_Assigned task_
Which of the lines below mention the word "newcommand"? Pull each one out.

[Collected data]
○ ○ ○ ○

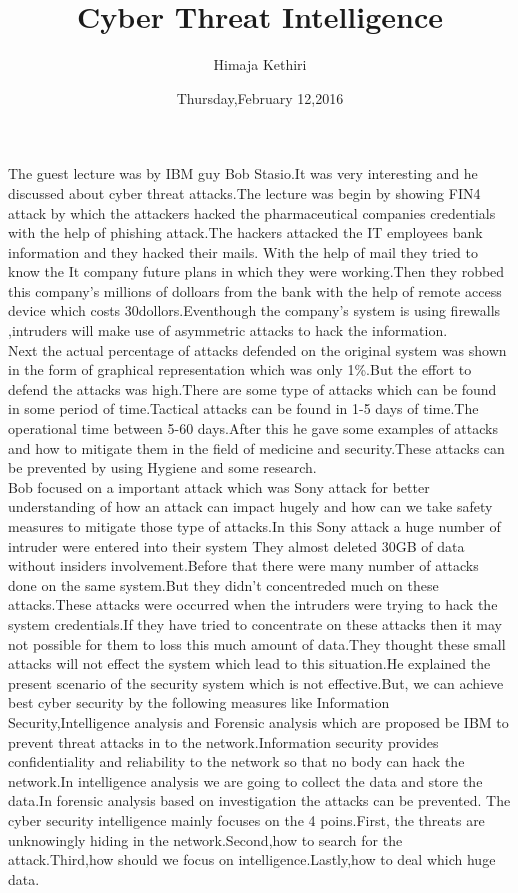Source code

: \documentclass{article}
\title{Cyber Threat Intelligence}
\author{Himaja Kethiri}
\date{Thursday,February 12,2016}
\begin{document}
\maketitle

The guest lecture was by  IBM guy Bob Stasio.It was very interesting and he discussed about cyber threat attacks.The lecture was begin by showing FIN4 attack by which the attackers hacked the pharmaceutical companies credentials with the help of phishing attack.The hackers attacked the IT employees bank information and they hacked their mails. With the help of mail they tried to know the It company future plans in which they were working.Then they robbed this company’s millions of dolloars from the bank with the help of remote access device which costs 30dollors.Eventhough the company’s system is using firewalls ,intruders will make use of asymmetric attacks to hack the information.\\
 
Next the actual percentage of attacks defended  on the original system was shown in the form of graphical representation which was only 1\%.But the effort to defend the attacks was high.There are some type of attacks which can be found in some period of time.Tactical attacks can be found in 1-5 days of time.The operational time between 5-60 days.After this he gave some examples of attacks and how to mitigate them in the field of medicine and security.These attacks can be prevented by using Hygiene and some research.\\

Bob focused on a important attack which was Sony attack for better understanding of how an attack can impact hugely and how can we take safety measures to mitigate those type of attacks.In this Sony attack a huge number of intruder were entered into their system They almost deleted 30GB of data without insiders involvement.Before that there were many number of attacks done on the same system.But they didn’t concentreded much on these attacks.These attacks were occurred when the intruders were trying to hack the system credentials.If they have tried to concentrate on these attacks then it may not possible for them to loss this much amount of data.They thought these small attacks will not effect the system which lead to this situation.He explained the present scenario of the security system which is not effective.But, we can achieve best cyber security by the following measures like Information Security,Intelligence analysis and Forensic analysis which are proposed be IBM to prevent threat attacks in to the network.Information security provides confidentiality and reliability to the network so that no body can hack the network.In intelligence analysis we are going to collect the data and store the data.In forensic analysis based on investigation the attacks can be prevented.
The cyber security intelligence mainly focuses on the 4 poins.First, the threats are unknowingly hiding in the network.Second,how to search for the attack.Third,how should we focus on intelligence.Lastly,how to deal which huge data.\\
\end{document}
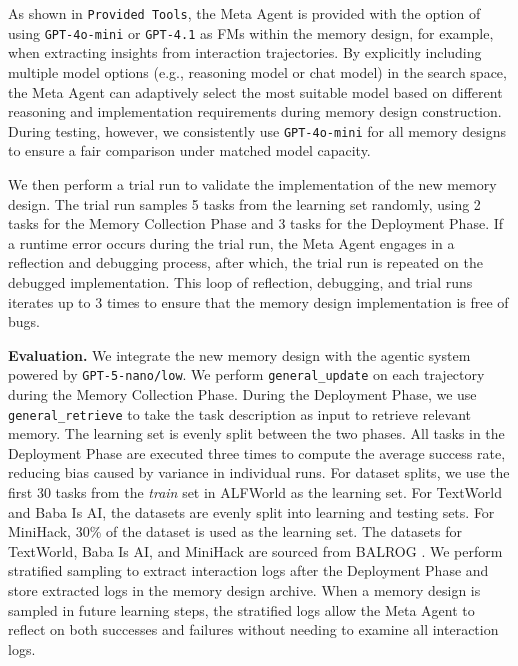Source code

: \documentclass{article}
\theoremstyle{plain}
\theoremstyle{definition}
\theoremstyle{remark}
\begin{document}
As shown in \texttt{Provided Tools}, the Meta Agent is provided with the option of using 
\texttt{GPT-4o-mini} or \texttt{GPT-4.1} as FMs within the memory design, 
for example, when extracting insights from interaction trajectories. By explicitly including multiple model options (e.g., reasoning model or chat model) in the search space, 
the Meta Agent can adaptively select the most suitable model based on different reasoning 
and implementation requirements during memory design construction.
During testing, however, we consistently use \texttt{GPT-4o-mini} for all memory designs 
to ensure a fair comparison under matched model capacity.

We then perform a trial run to validate the implementation of the new memory design. 
The trial run samples 5 tasks from the learning set randomly, using 2 tasks for the 
Memory Collection Phase and 3 tasks for the Deployment Phase. If a runtime error occurs 
during the trial run, the Meta Agent engages in a reflection and debugging process, 
after which, the trial run is repeated on the debugged implementation. 
This loop of reflection, debugging, and trial runs iterates up to 3 times to ensure 
that the memory design implementation is free of bugs.

\noindent\textbf{Evaluation.}\hspace{0.5em} 
We integrate the new memory design with the agentic system powered by \texttt{GPT-5-nano/low}. We perform 
\texttt{general\_update} on each trajectory during the Memory Collection Phase. 
During the Deployment Phase, we use \texttt{general\_retrieve} to take the task 
description as input to retrieve relevant memory. 
The learning set is evenly split between the two phases. 
All tasks in the Deployment Phase are executed three times to compute the average 
success rate, reducing bias caused by variance in individual runs. For dataset splits, we use the first 30 tasks from the \textit{train} set in ALFWorld as the learning set. 
For TextWorld and Baba Is AI, the datasets are evenly split into learning and testing sets. 
For MiniHack, 30\% of the dataset is used as the learning set. 
The datasets for TextWorld, Baba Is AI, and MiniHack are sourced from BALROG \citep{balrog}.
We perform stratified sampling \citep{thompson2012sampling} to extract interaction logs after the Deployment Phase and store extracted logs in the memory design archive. 
When a memory design is sampled in future learning steps, the stratified logs allow the Meta Agent to reflect on both successes and failures 
without needing to examine all interaction logs.
\end{document}
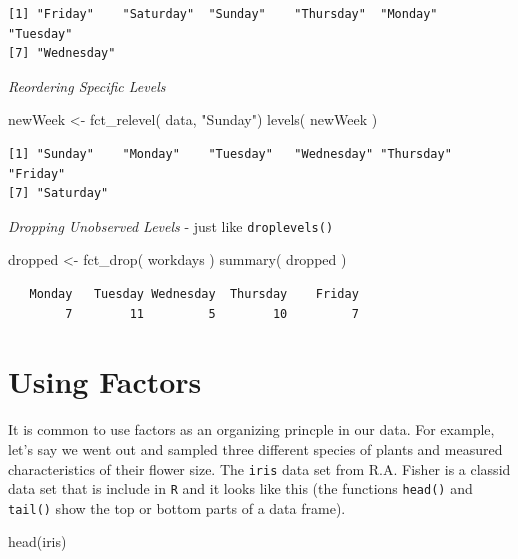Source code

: \documentclass[
  letterpaper,
]{book}
\newenvironment{Shaded}{\begin{snugshade}}{\end{snugshade}}
\newcommand{\FunctionTok}[1]{\textcolor[rgb]{0.28,0.35,0.67}{#1}}
\newcommand{\NormalTok}[1]{\textcolor[rgb]{0.00,0.23,0.31}{#1}}
\newcommand{\OtherTok}[1]{\textcolor[rgb]{0.00,0.23,0.31}{#1}}
\newcommand{\StringTok}[1]{\textcolor[rgb]{0.13,0.47,0.30}{#1}}
\begin{document}
\begin{verbatim}
[1] "Friday"    "Saturday"  "Sunday"    "Thursday"  "Monday"    "Tuesday"  
[7] "Wednesday"
\end{verbatim}

\emph{Reordering Specific Levels}

\begin{Shaded}
\begin{Highlighting}[]
\NormalTok{newWeek }\OtherTok{\textless{}{-}} \FunctionTok{fct\_relevel}\NormalTok{( data, }\StringTok{"Sunday"}\NormalTok{)}
\FunctionTok{levels}\NormalTok{( newWeek )}
\end{Highlighting}
\end{Shaded}

\begin{verbatim}
[1] "Sunday"    "Monday"    "Tuesday"   "Wednesday" "Thursday"  "Friday"   
[7] "Saturday" 
\end{verbatim}

\emph{Dropping Unobserved Levels} - just like \texttt{droplevels()}

\begin{Shaded}
\begin{Highlighting}[]
\NormalTok{dropped }\OtherTok{\textless{}{-}} \FunctionTok{fct\_drop}\NormalTok{( workdays )}
\FunctionTok{summary}\NormalTok{( dropped )}
\end{Highlighting}
\end{Shaded}

\begin{verbatim}
   Monday   Tuesday Wednesday  Thursday    Friday 
        7        11         5        10         7 
\end{verbatim}

\section{Using Factors}\label{using-factors}

It is common to use factors as an organizing princple in our data. For
example, let's say we went out and sampled three different species of
plants and measured characteristics of their flower size. The
\texttt{iris} data set from R.A. Fisher is a classid data set that is
include in \texttt{R} and it looks like this (the functions
\texttt{head()} and \texttt{tail()} show the top or bottom parts of a
data frame).

\begin{Shaded}
\begin{Highlighting}[]
\FunctionTok{head}\NormalTok{(iris)}
\end{Highlighting}
\end{Shaded}
\end{document}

○ ○ ○ ○

_Reply to the task_
\newcommand{\FunctionTok}[1]{\textcolor[rgb]{0.28,0.35,0.67}{#1}}
\newcommand{\NormalTok}[1]{\textcolor[rgb]{0.00,0.23,0.31}{#1}}
\newcommand{\OtherTok}[1]{\textcolor[rgb]{0.00,0.23,0.31}{#1}}
\newcommand{\StringTok}[1]{\textcolor[rgb]{0.13,0.47,0.30}{#1}}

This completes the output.